About this exercise | If a line below contains the string "documentclass", copy it out.

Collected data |
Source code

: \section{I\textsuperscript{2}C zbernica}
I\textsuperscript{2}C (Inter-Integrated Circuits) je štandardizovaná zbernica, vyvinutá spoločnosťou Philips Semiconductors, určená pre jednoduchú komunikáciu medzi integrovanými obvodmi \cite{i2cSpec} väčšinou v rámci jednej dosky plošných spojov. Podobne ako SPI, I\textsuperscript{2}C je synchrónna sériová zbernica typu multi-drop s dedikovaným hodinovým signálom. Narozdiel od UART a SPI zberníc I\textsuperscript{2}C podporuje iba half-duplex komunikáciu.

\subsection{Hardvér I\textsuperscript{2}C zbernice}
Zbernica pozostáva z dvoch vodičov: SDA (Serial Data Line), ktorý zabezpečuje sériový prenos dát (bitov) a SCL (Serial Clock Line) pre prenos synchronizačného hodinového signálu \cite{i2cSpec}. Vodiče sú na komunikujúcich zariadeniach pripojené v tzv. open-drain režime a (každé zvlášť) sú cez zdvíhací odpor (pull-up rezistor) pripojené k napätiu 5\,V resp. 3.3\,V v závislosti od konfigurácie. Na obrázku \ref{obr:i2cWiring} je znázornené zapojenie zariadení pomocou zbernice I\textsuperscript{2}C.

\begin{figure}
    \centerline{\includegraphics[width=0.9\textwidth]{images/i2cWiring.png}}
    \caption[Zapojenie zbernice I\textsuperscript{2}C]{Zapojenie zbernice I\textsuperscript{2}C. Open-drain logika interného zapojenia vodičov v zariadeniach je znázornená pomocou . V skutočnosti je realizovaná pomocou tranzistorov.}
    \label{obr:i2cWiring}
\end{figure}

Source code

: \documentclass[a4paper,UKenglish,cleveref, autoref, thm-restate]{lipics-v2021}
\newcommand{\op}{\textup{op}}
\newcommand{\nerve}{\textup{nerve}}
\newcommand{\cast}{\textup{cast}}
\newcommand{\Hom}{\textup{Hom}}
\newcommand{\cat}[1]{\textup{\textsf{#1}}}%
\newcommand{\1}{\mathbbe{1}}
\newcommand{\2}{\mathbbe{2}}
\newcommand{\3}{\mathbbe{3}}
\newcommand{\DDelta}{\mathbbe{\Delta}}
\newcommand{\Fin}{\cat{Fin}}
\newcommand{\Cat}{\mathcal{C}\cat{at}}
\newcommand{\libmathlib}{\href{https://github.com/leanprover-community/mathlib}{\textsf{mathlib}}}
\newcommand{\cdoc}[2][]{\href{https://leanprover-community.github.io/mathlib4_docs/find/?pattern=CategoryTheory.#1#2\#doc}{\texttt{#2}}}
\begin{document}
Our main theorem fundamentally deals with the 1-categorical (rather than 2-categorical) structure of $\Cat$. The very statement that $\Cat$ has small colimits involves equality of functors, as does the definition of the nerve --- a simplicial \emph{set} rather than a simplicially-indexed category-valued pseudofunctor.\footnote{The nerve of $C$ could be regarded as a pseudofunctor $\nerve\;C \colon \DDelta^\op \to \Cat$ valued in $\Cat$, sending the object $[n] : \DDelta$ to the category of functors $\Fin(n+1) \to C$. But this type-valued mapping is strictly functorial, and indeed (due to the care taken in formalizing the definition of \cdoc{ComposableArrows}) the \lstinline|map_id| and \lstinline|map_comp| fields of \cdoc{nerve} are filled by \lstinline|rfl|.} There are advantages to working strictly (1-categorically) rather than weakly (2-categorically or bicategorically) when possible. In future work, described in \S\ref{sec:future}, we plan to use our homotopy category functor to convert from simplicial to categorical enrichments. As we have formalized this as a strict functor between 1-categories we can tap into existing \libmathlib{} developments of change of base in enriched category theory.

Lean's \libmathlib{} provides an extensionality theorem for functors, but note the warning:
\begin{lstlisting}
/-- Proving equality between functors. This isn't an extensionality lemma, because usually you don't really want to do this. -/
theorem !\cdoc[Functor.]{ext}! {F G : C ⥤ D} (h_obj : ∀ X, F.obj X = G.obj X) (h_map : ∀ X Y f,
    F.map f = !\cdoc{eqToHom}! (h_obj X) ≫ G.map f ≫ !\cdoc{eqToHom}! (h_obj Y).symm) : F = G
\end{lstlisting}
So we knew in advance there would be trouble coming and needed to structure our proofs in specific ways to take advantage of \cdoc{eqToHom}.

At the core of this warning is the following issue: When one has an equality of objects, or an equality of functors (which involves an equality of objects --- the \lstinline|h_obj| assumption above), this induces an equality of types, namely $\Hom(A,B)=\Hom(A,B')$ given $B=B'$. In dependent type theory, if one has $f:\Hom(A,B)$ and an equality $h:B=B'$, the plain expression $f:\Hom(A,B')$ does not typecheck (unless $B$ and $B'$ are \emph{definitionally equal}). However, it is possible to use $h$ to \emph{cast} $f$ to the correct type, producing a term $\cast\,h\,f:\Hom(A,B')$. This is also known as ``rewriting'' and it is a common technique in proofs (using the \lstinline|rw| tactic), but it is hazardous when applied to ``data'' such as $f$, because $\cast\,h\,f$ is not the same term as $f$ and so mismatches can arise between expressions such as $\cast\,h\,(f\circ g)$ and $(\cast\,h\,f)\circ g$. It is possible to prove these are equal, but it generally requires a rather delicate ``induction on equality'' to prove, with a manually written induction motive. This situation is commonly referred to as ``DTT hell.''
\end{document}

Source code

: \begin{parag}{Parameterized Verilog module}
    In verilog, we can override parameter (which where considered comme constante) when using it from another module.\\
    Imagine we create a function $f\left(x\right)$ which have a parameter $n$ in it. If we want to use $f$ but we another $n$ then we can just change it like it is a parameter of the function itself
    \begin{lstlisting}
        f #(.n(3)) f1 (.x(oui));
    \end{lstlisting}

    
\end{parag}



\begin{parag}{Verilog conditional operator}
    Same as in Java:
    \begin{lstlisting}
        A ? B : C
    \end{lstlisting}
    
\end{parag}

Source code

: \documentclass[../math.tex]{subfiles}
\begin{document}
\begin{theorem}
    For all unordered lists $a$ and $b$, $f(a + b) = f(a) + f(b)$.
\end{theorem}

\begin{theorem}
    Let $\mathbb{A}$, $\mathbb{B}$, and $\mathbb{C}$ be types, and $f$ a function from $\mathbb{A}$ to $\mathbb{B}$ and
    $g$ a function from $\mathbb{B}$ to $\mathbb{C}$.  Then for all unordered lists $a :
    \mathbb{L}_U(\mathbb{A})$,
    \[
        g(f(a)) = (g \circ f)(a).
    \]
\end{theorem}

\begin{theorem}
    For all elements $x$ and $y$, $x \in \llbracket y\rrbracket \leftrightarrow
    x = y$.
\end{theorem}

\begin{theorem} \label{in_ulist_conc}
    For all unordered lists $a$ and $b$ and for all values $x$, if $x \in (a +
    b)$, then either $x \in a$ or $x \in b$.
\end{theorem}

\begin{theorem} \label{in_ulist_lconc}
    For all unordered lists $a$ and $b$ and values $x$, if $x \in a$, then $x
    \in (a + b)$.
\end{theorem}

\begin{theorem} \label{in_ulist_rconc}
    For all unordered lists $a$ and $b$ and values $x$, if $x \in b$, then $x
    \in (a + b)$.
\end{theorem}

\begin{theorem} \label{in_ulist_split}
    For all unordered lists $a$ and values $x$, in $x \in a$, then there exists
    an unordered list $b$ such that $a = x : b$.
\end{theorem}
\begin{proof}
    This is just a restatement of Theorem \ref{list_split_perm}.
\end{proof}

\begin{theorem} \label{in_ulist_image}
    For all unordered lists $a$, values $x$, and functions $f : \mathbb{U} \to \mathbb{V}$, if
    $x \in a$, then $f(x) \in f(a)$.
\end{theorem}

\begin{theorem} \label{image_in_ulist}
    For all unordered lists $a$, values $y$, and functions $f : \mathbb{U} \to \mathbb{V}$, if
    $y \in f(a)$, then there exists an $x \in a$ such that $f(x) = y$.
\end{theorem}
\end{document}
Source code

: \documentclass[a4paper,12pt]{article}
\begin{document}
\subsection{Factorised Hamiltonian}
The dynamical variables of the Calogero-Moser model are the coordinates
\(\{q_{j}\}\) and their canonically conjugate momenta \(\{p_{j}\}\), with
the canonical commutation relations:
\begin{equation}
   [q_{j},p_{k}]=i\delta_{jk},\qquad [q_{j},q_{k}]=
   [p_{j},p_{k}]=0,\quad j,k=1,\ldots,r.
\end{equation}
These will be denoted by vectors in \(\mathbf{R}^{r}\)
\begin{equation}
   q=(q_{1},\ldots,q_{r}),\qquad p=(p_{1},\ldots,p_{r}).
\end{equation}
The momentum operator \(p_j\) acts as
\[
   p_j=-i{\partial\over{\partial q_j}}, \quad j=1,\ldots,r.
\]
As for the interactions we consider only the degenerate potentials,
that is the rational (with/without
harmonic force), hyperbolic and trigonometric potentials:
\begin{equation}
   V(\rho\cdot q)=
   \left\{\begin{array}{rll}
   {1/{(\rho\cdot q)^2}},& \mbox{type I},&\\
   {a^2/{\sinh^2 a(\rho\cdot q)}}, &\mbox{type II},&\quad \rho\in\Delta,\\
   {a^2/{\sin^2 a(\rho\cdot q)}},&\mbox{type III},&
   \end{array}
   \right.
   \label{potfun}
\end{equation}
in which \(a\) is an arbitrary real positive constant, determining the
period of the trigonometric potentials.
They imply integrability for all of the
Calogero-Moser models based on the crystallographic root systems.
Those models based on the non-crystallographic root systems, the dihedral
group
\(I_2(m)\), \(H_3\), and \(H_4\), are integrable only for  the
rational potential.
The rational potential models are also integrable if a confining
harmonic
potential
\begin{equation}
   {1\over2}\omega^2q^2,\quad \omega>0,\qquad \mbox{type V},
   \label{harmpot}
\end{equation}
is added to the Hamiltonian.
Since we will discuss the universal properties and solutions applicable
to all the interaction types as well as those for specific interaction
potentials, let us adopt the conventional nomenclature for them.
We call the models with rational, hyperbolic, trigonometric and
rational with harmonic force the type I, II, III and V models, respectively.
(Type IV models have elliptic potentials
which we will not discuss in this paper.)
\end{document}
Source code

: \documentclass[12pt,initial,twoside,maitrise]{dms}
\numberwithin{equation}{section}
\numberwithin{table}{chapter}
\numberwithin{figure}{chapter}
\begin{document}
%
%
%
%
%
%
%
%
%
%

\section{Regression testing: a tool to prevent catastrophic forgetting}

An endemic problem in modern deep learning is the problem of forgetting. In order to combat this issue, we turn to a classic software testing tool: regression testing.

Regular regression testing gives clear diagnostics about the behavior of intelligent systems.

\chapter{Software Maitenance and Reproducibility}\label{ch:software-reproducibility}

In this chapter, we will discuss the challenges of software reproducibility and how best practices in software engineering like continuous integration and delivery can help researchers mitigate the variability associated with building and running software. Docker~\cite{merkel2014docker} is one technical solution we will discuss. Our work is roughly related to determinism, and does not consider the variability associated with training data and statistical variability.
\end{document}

Exercise answer |
: \documentclass[a4paper,UKenglish,cleveref, autoref, thm-restate]{lipics-v2021}
: \documentclass[../math.tex]{subfiles}
: \documentclass[a4paper,12pt]{article}
: \documentclass[12pt,initial,twoside,maitrise]{dms}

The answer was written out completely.